Hey if you guys are convinced that its coming, sell off all your possessions, stop using electricity and gas, stop eating meat, move to some place like Ghana and let the rest of us non-believers perish. Its gonna be a long wait thoough so maybe take some kool aid along.............


----------



## Accept2 (Jan 1, 2006)

Im gonna stick the challenge up to the doom sayers who say were all gonna die. If you truely believe all this doom nonsence, then show us. Give up oil, gas, and electricity. Only use windpower. Give it all up. If youre going to claim that I am complacient, at least give up those things to make yourself different. Carbon credits, cap and trade, these are all bullshit. If you truely believe this stuff, you will accept nothing but total complience of the the removal of all things that are causing it. If you have any doubts about it, you will be willing to accept half assed measures. Nothing better than seeing the stop gloabl warming bumper stickers on cars. Yes, everyone else is causing it, but not you................


----------



## devnulljp (Mar 18, 2008)

Only a Sith deals in absolutes


----------



## Accept2 (Jan 1, 2006)

One of the absolute worst movies ever............


----------



## devnulljp (Mar 18, 2008)

Accept2 said:


> One of the absolute worst movies ever............


Hey look, we agree on something! :food-smiley-004:


----------



## Stratin2traynor (Sep 27, 2006)

devnulljp said:


> Only a Sith deals in absolutes


Actually, my wife does as well....sorry no youtube clip. 

As for abrupt climate change goes, I don't believe it.
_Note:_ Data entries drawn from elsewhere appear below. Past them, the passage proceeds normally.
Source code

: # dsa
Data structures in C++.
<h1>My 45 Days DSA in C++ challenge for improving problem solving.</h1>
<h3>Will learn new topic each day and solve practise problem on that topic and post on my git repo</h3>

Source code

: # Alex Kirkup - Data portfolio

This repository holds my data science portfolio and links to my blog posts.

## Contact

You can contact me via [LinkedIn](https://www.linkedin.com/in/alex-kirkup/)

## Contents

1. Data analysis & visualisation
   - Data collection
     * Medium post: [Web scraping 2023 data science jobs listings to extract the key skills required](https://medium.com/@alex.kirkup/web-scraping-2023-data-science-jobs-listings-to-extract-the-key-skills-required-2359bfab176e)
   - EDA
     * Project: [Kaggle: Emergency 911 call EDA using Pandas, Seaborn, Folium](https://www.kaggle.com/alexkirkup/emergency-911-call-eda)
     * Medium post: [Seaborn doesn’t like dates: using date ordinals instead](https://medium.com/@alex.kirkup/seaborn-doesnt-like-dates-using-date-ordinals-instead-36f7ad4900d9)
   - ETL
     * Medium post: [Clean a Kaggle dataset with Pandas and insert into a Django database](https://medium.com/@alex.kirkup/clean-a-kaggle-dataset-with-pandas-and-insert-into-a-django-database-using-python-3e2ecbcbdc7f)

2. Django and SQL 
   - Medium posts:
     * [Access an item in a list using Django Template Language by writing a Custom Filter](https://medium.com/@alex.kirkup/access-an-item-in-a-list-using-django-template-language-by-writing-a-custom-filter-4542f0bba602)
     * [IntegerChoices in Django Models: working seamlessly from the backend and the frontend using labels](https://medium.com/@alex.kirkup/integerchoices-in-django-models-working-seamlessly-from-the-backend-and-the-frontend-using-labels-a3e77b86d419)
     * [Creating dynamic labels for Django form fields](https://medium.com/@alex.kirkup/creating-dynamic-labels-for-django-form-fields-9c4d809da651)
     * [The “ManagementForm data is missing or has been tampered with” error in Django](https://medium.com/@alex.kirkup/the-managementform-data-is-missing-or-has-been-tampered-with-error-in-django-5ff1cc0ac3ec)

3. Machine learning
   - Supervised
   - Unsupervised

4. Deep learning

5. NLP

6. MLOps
Don't think it's going to happen in this lifetime or the next 100. I think the planet is in a constant state of change and that we will eventually overpopulate and starve ourselves to death. 

I think the only thing that can save us from ourselves is 4 billion casualty world war or massive plague of some kind. Then the clocks starts ticking again. 

Sad but true IMHO :food-smiley-004:


----------



## devnulljp (Mar 18, 2008)

Boy, you must be a bundle of fun at parties...








I thought the "global climate change is coming/is here" people were supposed to be the doom and gloom merchants...


----------



## mrmatt1972 (Apr 3, 2008)

I wasn't going to chime in on this one, but the level of ignorance (i.e. of the facts) displayed by our moderator is typical of what I often see by Trolls on environmentalist sites.

The first difficulty with a discussion like this is that we really haven't defined what "abrupt" or "catastrophic" climate change means. Yes, climate is always changing. The frightening difference in the last 50 or so years is the exponential rate of change that has never been seen before (for those who don't "get" math exponential is really, really fuc*ing fast).

The second difficulty is a general lack of understanding of what evolution is and how it works. Read the book, it's in the library. Then read some more modern articles. Understand WTF you are talking about before you start shooting off your mouth. Adaptation is not the same as evolution. Evolution is NOT an intelligent process, but a random one. WE are not the "pinnacle" of evolution, but an accident like evey other living thing.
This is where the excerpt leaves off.